(Plain-text document sources)

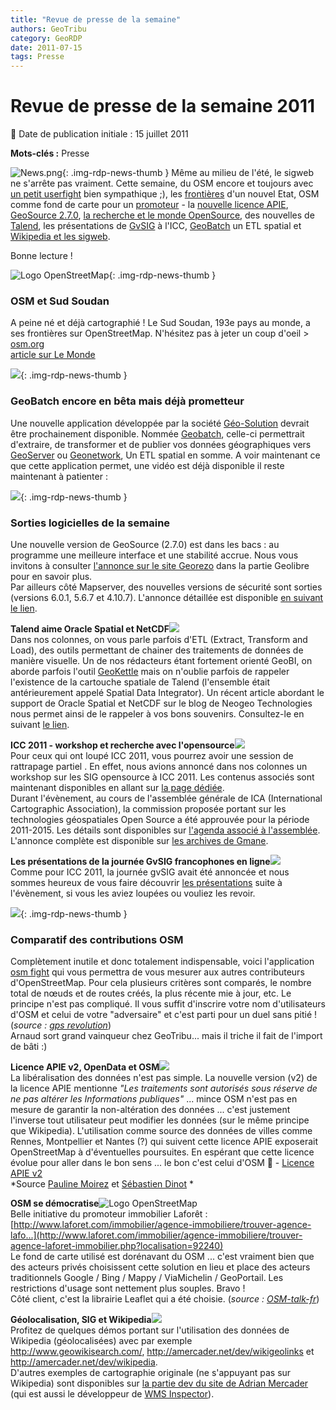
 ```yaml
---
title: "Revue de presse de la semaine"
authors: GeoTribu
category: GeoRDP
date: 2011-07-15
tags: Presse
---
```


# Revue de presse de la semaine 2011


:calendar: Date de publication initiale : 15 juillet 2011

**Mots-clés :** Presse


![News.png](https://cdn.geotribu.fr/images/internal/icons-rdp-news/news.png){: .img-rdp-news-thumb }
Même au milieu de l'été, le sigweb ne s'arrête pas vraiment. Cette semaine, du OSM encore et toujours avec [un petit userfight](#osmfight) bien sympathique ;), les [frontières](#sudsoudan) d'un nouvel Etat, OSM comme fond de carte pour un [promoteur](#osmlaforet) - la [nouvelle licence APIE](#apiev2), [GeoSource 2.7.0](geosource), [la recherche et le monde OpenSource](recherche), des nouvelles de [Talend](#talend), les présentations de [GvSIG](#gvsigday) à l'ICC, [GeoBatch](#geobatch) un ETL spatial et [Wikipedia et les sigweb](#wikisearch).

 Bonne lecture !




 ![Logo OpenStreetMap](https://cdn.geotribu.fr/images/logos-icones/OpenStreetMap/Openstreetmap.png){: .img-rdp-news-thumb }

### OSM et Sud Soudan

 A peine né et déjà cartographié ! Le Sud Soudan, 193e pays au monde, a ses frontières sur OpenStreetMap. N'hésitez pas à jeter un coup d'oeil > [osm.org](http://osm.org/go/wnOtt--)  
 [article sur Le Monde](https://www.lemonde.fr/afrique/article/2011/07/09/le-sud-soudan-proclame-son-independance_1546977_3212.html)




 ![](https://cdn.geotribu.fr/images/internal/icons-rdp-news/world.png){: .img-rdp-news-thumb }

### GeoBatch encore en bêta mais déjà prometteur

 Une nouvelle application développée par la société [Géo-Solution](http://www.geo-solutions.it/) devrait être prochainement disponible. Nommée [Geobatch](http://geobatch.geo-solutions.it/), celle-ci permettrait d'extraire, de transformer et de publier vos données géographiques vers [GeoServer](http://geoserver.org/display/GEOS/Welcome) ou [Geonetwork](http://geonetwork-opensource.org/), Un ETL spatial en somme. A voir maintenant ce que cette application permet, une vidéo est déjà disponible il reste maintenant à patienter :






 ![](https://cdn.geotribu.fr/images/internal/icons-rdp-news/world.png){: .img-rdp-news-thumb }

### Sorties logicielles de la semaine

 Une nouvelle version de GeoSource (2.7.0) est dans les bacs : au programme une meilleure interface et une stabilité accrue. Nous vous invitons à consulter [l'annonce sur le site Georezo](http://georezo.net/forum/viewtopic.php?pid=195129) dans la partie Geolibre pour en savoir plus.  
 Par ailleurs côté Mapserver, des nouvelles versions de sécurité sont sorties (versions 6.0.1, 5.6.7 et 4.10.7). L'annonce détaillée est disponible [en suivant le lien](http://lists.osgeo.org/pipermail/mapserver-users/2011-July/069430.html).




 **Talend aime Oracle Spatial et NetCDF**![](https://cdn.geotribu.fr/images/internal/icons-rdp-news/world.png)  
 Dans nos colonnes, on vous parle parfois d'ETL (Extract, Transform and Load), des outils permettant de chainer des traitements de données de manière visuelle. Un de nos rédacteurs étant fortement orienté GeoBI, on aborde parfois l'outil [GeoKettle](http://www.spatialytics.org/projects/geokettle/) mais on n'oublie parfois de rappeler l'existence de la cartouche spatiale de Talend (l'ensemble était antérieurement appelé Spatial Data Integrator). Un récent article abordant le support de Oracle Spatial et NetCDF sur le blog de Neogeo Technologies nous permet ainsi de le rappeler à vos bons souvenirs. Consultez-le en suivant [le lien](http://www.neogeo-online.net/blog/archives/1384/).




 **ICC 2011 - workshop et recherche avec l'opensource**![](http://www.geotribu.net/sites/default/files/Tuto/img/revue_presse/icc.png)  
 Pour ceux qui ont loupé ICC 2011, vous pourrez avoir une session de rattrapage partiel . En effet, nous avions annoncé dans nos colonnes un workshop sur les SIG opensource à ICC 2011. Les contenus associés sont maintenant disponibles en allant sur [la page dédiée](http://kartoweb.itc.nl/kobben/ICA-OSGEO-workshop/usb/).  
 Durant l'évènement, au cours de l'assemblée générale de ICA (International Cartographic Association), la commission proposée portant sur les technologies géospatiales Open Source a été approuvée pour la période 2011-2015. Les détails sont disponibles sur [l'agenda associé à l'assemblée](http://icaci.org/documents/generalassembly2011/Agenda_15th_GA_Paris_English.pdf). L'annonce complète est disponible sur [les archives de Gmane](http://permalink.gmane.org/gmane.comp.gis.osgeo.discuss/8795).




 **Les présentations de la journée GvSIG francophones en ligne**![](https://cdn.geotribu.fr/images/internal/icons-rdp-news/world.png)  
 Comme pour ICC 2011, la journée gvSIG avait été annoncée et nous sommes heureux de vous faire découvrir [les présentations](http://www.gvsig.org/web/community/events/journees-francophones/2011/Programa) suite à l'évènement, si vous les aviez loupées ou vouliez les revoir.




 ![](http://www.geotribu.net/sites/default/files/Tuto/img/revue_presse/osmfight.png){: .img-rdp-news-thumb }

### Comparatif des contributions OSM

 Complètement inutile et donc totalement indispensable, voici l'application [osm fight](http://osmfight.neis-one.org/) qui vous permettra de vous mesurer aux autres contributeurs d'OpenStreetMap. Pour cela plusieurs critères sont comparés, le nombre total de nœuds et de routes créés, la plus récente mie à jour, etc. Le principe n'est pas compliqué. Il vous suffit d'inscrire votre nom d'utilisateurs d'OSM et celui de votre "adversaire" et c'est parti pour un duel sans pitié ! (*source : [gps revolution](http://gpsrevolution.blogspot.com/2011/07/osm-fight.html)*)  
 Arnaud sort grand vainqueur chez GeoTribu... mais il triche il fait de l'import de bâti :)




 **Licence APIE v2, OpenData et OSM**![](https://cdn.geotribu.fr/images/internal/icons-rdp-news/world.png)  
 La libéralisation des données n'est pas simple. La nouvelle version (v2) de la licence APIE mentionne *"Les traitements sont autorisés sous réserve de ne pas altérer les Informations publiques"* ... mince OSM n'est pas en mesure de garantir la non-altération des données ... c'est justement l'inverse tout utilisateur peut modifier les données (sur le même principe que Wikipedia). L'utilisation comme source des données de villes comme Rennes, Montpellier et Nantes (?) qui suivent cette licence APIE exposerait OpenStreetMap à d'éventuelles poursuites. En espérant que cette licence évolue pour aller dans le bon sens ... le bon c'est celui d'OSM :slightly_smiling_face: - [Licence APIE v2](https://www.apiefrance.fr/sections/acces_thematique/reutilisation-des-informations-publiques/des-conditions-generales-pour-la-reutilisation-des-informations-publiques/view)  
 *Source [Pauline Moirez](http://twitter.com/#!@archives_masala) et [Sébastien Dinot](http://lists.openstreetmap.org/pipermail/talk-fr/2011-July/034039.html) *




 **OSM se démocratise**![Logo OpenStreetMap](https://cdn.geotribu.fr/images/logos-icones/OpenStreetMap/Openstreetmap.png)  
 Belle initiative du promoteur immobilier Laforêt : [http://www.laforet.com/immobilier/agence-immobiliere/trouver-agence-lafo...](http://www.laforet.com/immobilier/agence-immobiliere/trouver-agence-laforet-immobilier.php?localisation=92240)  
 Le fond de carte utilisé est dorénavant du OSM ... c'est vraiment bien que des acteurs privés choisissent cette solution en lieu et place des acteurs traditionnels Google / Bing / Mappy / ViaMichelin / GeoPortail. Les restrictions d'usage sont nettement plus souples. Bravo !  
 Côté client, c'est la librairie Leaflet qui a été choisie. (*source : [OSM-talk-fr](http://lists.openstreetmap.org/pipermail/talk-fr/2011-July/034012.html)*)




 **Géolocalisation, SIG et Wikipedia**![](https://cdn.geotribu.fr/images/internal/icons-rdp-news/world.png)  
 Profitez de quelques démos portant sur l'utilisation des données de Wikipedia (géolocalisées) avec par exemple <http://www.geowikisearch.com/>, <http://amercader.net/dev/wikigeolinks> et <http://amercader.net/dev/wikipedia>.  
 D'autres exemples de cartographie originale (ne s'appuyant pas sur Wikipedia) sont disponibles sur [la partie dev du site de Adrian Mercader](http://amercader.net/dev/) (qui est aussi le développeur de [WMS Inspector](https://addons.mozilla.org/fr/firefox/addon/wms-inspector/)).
* * *
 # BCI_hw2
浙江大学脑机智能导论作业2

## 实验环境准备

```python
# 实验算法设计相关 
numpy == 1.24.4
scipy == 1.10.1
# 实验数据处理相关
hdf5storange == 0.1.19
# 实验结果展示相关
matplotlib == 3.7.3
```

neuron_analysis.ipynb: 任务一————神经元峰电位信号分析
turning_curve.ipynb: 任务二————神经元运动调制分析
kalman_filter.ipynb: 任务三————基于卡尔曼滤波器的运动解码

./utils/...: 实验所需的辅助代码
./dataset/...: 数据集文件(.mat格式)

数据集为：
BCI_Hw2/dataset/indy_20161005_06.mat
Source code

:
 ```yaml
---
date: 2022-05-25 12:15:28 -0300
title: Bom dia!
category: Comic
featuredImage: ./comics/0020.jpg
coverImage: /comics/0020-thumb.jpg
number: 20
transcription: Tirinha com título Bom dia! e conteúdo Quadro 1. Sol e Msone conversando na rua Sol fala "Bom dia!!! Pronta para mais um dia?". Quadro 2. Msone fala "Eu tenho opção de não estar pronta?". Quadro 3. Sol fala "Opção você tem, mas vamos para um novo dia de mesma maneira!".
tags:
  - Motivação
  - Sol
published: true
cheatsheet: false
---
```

* _Work to be completed_
All lines with the string "lists" must be copied from the data.

* _Exercise response_
 Par ailleurs côté Mapserver, des nouvelles versions de sécurité sont sorties (versions 6.0.1, 5.6.7 et 4.10.7). L'annonce détaillée est disponible [en suivant le lien](http://lists.osgeo.org/pipermail/mapserver-users/2011-July/069430.html).
 *Source [Pauline Moirez](http://twitter.com/#!@archives_masala) et [Sébastien Dinot](http://lists.openstreetmap.org/pipermail/talk-fr/2011-July/034039.html) *
 Côté client, c'est la librairie Leaflet qui a été choisie. (*source : [OSM-talk-fr](http://lists.openstreetmap.org/pipermail/talk-fr/2011-July/034012.html)*)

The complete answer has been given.